Old Lahore can't have changed much for centuries. The moat was filled in long ago and the defensive walls have gone, but the residents, constrained by ancient land boundaries and historical memory, continue to build their houses as if the walls stillexist: an ageless and invisible presence. The thirteen gates into the city remain too, channeling pedestrians and traffic from the wide roads of contemporary Lahore into the narrow lanes and alleys of the Walled City. Rickshaws, horse-drawn carts called tangas, motorbikes, and small vans compete with pedestrians for space inside the walls. No vehicles of any kind enter the narrowest alleys. Neither does the sun. Only in the wider lanes and the bazaars does the sun shine directly on the ground. Most of the small passages running through the city lie in perpetual, dusty gloom.

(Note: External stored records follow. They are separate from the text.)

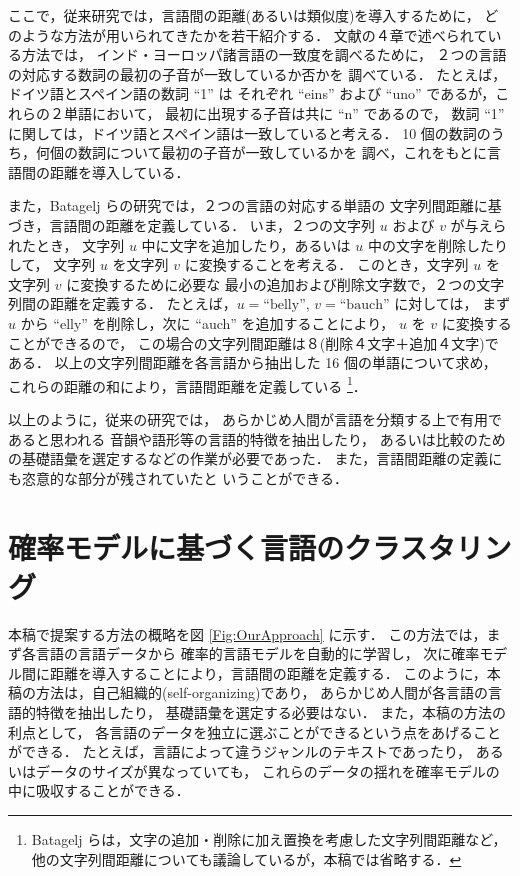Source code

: ここで，従来研究では，言語間の距離(あるいは類似度)を導入するために，
どのような方法が用いられてきたかを若干紹介する．
文献\cite{Yasumoto95Book}の４章で述べられている方法では，
インド・ヨーロッパ諸言語の一致度を調べるために，
２つの言語の対応する数詞の最初の子音が一致しているか否かを
調べている．
たとえば，ドイツ語とスペイン語の数詞 ``1'' は
それぞれ ``eins'' および ``uno'' であるが，これらの２単語において，
最初に出現する子音は共に ``n'' であるので，
数詞 ``1'' に関しては，ドイツ語とスペイン語は一致していると考える．
10 個の数詞のうち，何個の数詞について最初の子音が一致しているかを
調べ，これをもとに言語間の距離を導入している．

また，Batagelj らの研究では，２つの言語の対応する単語の
文字列間距離に基づき，言語間の距離を定義している．
いま，２つの文字列 $u$ および $v$ が与えられたとき，
文字列 $u$ 中に文字を追加したり，あるいは $u$ 中の文字を削除したりして，
文字列 $u$ を文字列 $v$ に変換することを考える．
このとき，文字列 $u$ を文字列 $v$ に変換するために必要な
最小の追加および削除文字数で，２つの文字列間の距離を定義する．
たとえば，$u = \mbox{``belly''}$, $v = \mbox{``bauch''}$ に対しては，
まず $u$ から ``elly'' を削除し，次に ``auch'' を追加することにより，
$u$ を $v$ に変換することができるので，
この場合の文字列間距離は８(削除４文字＋追加４文字)である．
以上の文字列間距離を各言語から抽出した 16 個の単語について求め，
これらの距離の和により，言語間距離を定義している
\footnote
{
Batagelj らは，文字の追加・削除に加え置換を考慮した文字列間距離など，
他の文字列間距離についても議論しているが，本稿では省略する．
}．

以上のように，従来の研究では，
あらかじめ人間が言語を分類する上で有用であると思われる
音韻や語形等の言語的特徴を抽出したり，
あるいは比較のための基礎語彙を選定するなどの作業が必要であった．
また，言語間距離の定義にも恣意的な部分が残されていたと
いうことができる．

\section{確率モデルに基づく言語のクラスタリング}

本稿で提案する方法の概略を図 \ref{Fig:OurApproach} に示す．
この方法では，まず各言語の言語データから
確率的言語モデルを自動的に学習し，
次に確率モデル間に距離を導入することにより，言語間の距離を定義する．
このように，本稿の方法は，自己組織的(self-organizing)であり，
あらかじめ人間が各言語の言語的特徴を抽出したり，
基礎語彙を選定する必要はない．
また，本稿の方法の利点として，
各言語のデータを独立に選ぶことができるという点をあげることができる．
たとえば，言語によって違うジャンルのテキストであったり，
あるいはデータのサイズが異なっていても，
これらのデータの揺れを確率モデルの中に吸収することができる．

Early morning is the best time to see the old city. During the hot season there are a couple of hours before the temperature soars and the lanes become too congested. The city wakes up and life unfolds in much the same way it must have done hundreds of years ago. The shopkeepers are busy: the butchers slice up chickens and goats, the tea shops open and the bakers prepare halva and fry puri for the first meal of the day. The fruit and vegetable sellers arrange their produce in a kaleidoscope of bright colors: plump aubergines, mooli, red carrots, sweet firm tomatoes, bundles of spinach, fresh okra, and leafy bunches of coriander and mint. Donkey carts rattle and creak down the galis, the narrow lanes, delivering goods: large round metal pots carrying milk from the villages; another piled high with sacks of flour and rice. A rickshaw whose only passengers are a dozen frantic hens stops and the goods are thrown, squawking, into the back room of a butcher's shop. In the little workshops men and boys are already at work by seven o'clock, grinding bits of metal, heating syrupy liquids over open fires, sticking unidentified items together. It is gray, dirty, repetitive work and it lasts for most of their waking day.
Heera Mandi -- the Diamond Market -- is a crumbling ghetto of three- and four-storey buildings tucked into the northern corner of the Walled City, right next to one of the greatest forts of Mughal India and its biggest, most perfectly proportioned mosque. The old women living here say it has been the red-light district for as long as they can remember and it flourished long before the British arrived in the mid-nineteenth century. Heera Mandi, also known as Shahi Mohalla, was important then, and in its heyday it trained courtesans who won the hearts of emperors. The old ladies insist that things used to be different in those times: women like them were respected. They were artists, not gandi kanjri -- not dirty prostitutes.
I have a room in the home of Shahi Mohalla's most famous resident, Iqbal Hussain, a professor of fine art who paints portraits of the women of Heera Mandi. When I came to Lahore previously it was Iqbal who taught me most about prostitution in Pakistan and about life in the mohalla. He is an authority on the subject because he lives and breathes it: it's in his blood. He is the son of a courtesan and has spent over half a century in Heera Mandi, growing up in this house that lies in the shadow of the mosque and in the longer shadow of social stigma. His friendship gives me some protection now that I've returned to stay in the mohalla and witness its life first-hand.
Iqbal's house expands, month by month, as he scours the construction sites of the Walled City, collecting windows, doors, statues, and tiles from ancient, demolished havelis -- the graceful traditional homes of the rich. He incorporates these fragments into his home, so it has become an eclectic fusion of Hindu, Muslim, and Sikh design. My room, on the third floor of the house, overlooks the biggest courtyard in Heera Mandi. It's the most beautiful room. It has three bay windows, each fitted with tiny panes of colored glass. The furniture and doors are of carved wood and the giant floor cushions, bolsters, and heavy curtains are made of golden and burgundy brocades. This room, like the whole house, has been assembled from pieces and images of old Lahore.
On the ground floor of the house Iqbal runs a restaurant where young couples meet for forbidden romantic liaisons during the afternoon. They sit in the back room and drink bottles of 7-Up in the summer and cups of coffee in the winter. The boys talk a lot and the girls giggle without reason or pause. In the evening most of the visitors are groups of well-heeled, arrogant men. At other times entire families come for an outing bringing Grandma, the babies, and assorted uncles and aunts. They dine at long tables and then traipse up to the roof to look at the Badshahi Masjid and the fort. As they pass my room I hear them puffing and complaining that the climb is steep and that there are a crippling number of steps.